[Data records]
►

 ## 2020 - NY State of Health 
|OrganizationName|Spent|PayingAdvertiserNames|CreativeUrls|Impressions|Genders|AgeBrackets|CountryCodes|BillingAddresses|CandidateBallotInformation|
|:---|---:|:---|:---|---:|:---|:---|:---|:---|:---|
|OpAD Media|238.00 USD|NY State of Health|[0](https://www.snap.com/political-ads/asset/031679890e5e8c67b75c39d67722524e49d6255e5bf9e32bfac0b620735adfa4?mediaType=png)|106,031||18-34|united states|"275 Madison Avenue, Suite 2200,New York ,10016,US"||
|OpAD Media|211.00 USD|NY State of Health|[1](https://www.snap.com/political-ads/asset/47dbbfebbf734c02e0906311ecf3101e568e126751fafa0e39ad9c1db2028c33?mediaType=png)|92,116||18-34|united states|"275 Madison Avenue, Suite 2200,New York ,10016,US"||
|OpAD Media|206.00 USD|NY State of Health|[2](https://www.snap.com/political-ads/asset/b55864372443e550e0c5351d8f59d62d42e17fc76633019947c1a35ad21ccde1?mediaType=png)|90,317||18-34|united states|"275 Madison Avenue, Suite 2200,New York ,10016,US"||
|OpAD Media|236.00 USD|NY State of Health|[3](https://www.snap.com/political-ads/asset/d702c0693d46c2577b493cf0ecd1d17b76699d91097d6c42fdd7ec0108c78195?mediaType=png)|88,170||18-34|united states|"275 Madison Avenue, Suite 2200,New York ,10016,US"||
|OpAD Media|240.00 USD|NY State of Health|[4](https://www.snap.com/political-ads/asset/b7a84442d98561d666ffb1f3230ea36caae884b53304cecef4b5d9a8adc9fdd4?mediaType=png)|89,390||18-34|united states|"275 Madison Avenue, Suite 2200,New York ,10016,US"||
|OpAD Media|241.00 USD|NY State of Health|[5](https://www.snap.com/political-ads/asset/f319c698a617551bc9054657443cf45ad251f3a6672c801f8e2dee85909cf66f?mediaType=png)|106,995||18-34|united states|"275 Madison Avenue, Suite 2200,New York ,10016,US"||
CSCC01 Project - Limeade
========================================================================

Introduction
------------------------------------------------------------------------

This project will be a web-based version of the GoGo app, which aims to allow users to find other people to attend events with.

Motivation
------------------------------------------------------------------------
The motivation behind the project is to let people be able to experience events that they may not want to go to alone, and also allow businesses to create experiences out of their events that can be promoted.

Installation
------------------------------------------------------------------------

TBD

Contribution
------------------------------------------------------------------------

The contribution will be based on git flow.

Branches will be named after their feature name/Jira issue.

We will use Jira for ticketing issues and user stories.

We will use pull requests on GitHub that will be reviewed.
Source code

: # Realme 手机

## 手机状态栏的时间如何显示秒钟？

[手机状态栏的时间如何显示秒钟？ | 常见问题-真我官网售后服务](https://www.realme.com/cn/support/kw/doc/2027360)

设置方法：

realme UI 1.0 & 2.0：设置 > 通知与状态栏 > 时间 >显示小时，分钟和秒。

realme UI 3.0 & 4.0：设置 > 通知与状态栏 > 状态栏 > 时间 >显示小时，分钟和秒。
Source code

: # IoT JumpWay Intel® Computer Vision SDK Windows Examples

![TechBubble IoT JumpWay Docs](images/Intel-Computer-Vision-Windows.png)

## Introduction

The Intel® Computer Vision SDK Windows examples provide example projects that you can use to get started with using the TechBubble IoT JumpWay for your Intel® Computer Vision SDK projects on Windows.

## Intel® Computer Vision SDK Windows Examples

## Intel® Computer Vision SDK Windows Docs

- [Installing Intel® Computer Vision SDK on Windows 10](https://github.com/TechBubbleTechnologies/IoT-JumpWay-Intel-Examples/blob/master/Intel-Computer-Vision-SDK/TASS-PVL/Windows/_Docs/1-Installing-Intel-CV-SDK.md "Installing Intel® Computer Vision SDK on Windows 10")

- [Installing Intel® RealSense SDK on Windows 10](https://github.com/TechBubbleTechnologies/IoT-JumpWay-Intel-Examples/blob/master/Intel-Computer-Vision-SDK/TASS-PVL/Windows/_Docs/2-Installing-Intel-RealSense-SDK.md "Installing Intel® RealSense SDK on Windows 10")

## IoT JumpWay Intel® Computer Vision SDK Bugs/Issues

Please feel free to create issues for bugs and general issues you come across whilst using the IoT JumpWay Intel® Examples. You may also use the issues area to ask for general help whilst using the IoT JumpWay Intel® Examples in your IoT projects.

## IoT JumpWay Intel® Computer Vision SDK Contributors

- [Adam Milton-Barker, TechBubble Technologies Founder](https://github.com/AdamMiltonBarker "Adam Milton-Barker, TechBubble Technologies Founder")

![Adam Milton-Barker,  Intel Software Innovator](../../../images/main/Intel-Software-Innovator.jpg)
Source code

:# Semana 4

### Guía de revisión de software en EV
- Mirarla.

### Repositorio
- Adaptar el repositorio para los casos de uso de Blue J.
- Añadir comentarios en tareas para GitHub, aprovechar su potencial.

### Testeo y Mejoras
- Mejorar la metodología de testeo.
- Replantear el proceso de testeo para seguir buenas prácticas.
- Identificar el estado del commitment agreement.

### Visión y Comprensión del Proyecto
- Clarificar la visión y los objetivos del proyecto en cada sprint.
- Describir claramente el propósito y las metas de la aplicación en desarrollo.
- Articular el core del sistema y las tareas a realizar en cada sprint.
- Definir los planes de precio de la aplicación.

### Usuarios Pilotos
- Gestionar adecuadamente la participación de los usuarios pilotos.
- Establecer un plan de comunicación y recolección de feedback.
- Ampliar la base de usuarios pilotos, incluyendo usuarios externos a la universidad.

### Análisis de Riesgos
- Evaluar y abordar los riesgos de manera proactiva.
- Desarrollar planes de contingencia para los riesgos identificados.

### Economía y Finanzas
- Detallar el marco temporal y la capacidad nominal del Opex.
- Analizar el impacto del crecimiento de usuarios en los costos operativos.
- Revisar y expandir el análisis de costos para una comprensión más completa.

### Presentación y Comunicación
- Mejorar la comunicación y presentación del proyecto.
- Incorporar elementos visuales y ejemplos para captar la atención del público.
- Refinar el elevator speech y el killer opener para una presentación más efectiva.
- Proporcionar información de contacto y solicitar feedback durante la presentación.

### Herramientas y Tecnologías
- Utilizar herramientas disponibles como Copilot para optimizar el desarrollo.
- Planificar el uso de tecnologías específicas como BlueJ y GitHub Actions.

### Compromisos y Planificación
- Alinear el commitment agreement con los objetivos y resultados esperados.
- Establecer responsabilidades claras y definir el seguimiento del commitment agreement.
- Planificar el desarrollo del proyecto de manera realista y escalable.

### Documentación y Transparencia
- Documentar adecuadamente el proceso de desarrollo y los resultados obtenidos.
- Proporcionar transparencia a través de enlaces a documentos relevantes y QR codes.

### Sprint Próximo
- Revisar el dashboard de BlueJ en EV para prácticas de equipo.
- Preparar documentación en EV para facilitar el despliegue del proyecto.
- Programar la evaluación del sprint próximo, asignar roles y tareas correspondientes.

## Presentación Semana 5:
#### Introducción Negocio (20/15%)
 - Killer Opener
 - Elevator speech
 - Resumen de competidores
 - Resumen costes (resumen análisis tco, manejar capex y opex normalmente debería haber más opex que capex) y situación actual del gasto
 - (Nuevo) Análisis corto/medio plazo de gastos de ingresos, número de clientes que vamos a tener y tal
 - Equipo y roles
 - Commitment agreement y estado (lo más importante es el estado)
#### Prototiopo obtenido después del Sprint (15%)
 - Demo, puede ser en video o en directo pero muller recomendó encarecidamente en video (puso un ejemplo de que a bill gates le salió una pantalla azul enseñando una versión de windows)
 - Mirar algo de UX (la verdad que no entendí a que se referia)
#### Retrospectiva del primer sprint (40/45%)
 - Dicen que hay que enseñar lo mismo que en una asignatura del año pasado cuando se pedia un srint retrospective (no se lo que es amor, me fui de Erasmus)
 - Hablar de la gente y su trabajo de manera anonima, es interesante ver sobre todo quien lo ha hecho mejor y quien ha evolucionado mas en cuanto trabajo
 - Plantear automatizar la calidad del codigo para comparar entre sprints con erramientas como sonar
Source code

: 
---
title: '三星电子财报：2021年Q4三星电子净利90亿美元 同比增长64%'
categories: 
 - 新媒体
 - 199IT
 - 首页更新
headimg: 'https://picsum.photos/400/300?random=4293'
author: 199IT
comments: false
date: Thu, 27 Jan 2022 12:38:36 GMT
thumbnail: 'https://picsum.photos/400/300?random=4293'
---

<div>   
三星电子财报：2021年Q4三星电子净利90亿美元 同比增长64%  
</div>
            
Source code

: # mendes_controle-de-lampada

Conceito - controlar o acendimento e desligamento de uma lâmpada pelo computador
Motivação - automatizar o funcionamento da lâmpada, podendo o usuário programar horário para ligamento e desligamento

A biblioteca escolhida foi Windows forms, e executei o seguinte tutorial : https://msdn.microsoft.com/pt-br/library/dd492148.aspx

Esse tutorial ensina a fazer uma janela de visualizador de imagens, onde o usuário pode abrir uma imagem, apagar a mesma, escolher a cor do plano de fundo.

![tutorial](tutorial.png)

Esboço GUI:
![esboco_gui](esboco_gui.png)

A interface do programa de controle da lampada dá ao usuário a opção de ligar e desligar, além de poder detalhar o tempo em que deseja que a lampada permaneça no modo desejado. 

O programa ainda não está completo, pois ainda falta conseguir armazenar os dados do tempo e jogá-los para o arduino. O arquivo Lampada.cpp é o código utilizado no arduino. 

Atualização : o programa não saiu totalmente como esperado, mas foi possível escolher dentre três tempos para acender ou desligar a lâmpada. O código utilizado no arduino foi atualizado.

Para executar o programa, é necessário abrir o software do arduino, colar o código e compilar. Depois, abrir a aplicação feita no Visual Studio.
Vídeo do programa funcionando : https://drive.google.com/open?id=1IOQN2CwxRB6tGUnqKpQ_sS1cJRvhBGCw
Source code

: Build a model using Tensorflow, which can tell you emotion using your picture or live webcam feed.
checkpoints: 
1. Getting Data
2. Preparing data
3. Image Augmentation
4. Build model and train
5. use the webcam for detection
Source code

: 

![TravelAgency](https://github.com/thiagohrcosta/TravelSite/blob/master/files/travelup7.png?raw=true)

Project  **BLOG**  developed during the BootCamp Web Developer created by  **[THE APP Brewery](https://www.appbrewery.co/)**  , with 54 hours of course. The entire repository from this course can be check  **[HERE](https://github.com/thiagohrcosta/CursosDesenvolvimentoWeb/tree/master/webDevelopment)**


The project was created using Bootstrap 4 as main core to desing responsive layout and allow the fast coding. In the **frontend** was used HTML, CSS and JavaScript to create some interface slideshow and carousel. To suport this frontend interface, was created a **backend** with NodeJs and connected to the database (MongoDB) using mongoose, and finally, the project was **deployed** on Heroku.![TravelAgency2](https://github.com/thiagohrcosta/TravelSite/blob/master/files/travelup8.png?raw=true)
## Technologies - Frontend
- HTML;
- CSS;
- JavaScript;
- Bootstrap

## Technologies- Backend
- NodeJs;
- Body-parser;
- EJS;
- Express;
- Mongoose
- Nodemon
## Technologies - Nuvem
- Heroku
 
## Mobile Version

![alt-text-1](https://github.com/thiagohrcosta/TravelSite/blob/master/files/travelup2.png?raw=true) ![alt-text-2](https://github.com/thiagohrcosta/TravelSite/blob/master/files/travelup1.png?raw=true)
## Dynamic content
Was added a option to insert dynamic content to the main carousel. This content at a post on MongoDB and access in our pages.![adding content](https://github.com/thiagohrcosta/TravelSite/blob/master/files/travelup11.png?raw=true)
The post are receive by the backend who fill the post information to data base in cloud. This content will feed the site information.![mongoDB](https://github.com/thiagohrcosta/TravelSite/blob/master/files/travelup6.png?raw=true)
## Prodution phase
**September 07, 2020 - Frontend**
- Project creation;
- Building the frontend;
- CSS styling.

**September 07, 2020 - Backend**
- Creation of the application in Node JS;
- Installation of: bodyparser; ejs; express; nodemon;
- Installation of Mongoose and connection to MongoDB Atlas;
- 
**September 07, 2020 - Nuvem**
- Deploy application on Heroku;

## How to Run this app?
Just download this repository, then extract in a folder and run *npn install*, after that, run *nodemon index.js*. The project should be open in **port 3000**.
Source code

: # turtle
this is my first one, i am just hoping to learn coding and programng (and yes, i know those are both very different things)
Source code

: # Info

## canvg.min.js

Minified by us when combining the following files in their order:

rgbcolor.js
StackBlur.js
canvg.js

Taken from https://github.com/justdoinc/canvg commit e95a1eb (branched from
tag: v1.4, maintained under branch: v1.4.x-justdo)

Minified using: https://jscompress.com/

◄

• Task objective: Search the data above for lines holding "Jira" and copy each of them.

• Problem solution:
Branches will be named after their feature name/Jira issue.
We will use Jira for ticketing issues and user stories.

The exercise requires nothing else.